Anyone who creates a last will and testament needs to have the will witnessed by two adults. While the witnessing requirements are often viewed as very simple, there are some details you should be aware of.
In the Testator’s Presence
When you agree to act as witness to a will you must sign the document in the presence of the testator. (The testator is the person who created the will.) It’s very common, for example, for everyone to assemble at the same time and sign the document together.
Conflict of Interest
If you are asked to serve as a witness you may want to ask if the testator has left anything to you in the will. While you will never face any penalties if you sign a will that leave something to you, it could pose a potential problem to the testator or the testator’s estate. While many states allow interested parties to sign a will, some do not.
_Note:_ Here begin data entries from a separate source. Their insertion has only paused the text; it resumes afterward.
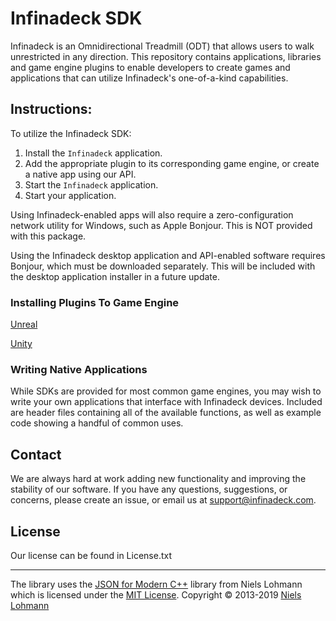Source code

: # Infinadeck SDK

Infinadeck is an Omnidirectional Treadmill (ODT) that allows users to walk unrestricted in any direction. 
This repository contains applications, libraries and game engine plugins to enable developers to create games and applications
that can utilize Infinadeck's one-of-a-kind capabilities.

## Instructions:

To utilize the Infinadeck SDK:

1. Install the `Infinadeck` application.
2. Add the appropriate plugin to its corresponding game engine, or create a native app using our API.
3. Start the `Infinadeck` application.
4. Start your application.

Using Infinadeck-enabled apps will also require a zero-configuration network utility for Windows, such as Apple Bonjour. This is NOT provided with this
package.

Using the Infinadeck desktop application and API-enabled software requires Bonjour, which must be downloaded separately. This will be included with the desktop application installer in a future update.

### Installing Plugins To Game Engine

[Unreal](https://youtu.be/_6YL3ZRZIZM)

[Unity](https://youtu.be/WyujIBx0Mu4)

### Writing Native Applications

While SDKs are provided for most common game engines, you may wish to write 
your own applications that interface with Infinadeck devices. Included are 
header files containing all of the available functions, as well as example
code showing a handful of common uses. 

## Contact

We are always hard at work adding new functionality and improving the stability
of our software. If you have any questions, suggestions, or concerns, please 
create an issue, or email us at support@infinadeck.com.

## License

Our license can be found in License.txt

* * *

The library uses the [JSON for Modern C++](https://github.com/nlohmann/json) library from Niels Lohmann which is licensed under the [MIT License](http://opensource.org/licenses/MIT). Copyright &copy; 2013-2019 [Niels Lohmann](http://nlohmann.me)
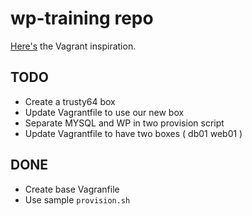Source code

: # wp-training repo
[Here's](https://gist.github.com/ricardocanelas/3ab28ba0a33a218f927cc9e39eb0effe) the Vagrant inspiration.

## TODO
- Create a trusty64 box
- Update Vagrantfile to use our new box
- Separate MYSQL and WP in two provision script
- Update Vagrantfile to have two boxes ( db01 web01 )

## DONE
- Create base Vagranfile
- Use sample `provision.sh`
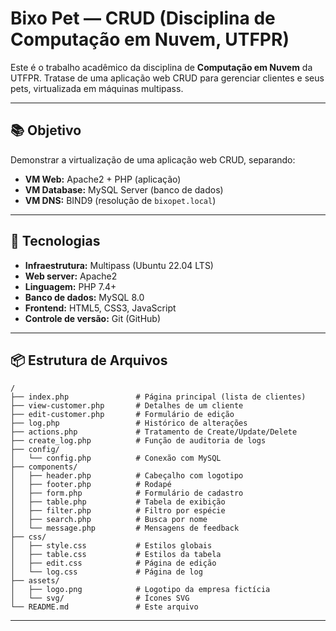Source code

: # Bixo Pet — CRUD (Disciplina de Computação em Nuvem, UTFPR)

Este é o trabalho acadêmico da disciplina de **Computação em Nuvem** da UTFPR. Tratase de uma aplicação web CRUD para gerenciar clientes e seus pets, virtualizada em máquinas multipass.

---

## 📚 Objetivo

Demonstrar a virtualização de uma aplicação web CRUD, separando:
- **VM Web:** Apache2 + PHP (aplicação)
- **VM Database:** MySQL Server (banco de dados)
- **VM DNS:** BIND9 (resolução de `bixopet.local`)

---

## 🚀 Tecnologias

- **Infraestrutura:** Multipass (Ubuntu 22.04 LTS)
- **Web server:** Apache2
- **Linguagem:** PHP 7.4+
- **Banco de dados:** MySQL 8.0
- **Frontend:** HTML5, CSS3, JavaScript
- **Controle de versão:** Git (GitHub)

---

## 📦 Estrutura de Arquivos

    /
    ├── index.php               # Página principal (lista de clientes)
    ├── view-customer.php       # Detalhes de um cliente
    ├── edit-customer.php       # Formulário de edição
    ├── log.php                 # Histórico de alterações
    ├── actions.php             # Tratamento de Create/Update/Delete
    ├── create_log.php          # Função de auditoria de logs
    ├── config/
    │   └── config.php          # Conexão com MySQL
    ├── components/
    │   ├── header.php          # Cabeçalho com logotipo
    │   ├── footer.php          # Rodapé
    │   ├── form.php            # Formulário de cadastro
    │   ├── table.php           # Tabela de exibição
    │   ├── filter.php          # Filtro por espécie
    │   ├── search.php          # Busca por nome
    │   └── message.php         # Mensagens de feedback
    ├── css/
    │   ├── style.css           # Estilos globais
    │   ├── table.css           # Estilos da tabela
    │   ├── edit.css            # Página de edição
    │   └── log.css             # Página de log
    ├── assets/
    │   ├── logo.png            # Logotipo da empresa fictícia
    │   └── svg/                # Ícones SVG
    └── README.md               # Este arquivo

---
It’s always best for the testator to have two people who will do not stand to inherit if the testator dies with or without a will.
As a witness you may later be called to testify in court that you saw the testator sign the document and that you signed as a witness. Alternately, you may be asked to prove your identity and sign a sworn affidavit at the time you sign as witness. If you sign such an affidavit you typically will not have to testify later.
Latest posts by Michael Robinson, Estate Planning Attorney (see all)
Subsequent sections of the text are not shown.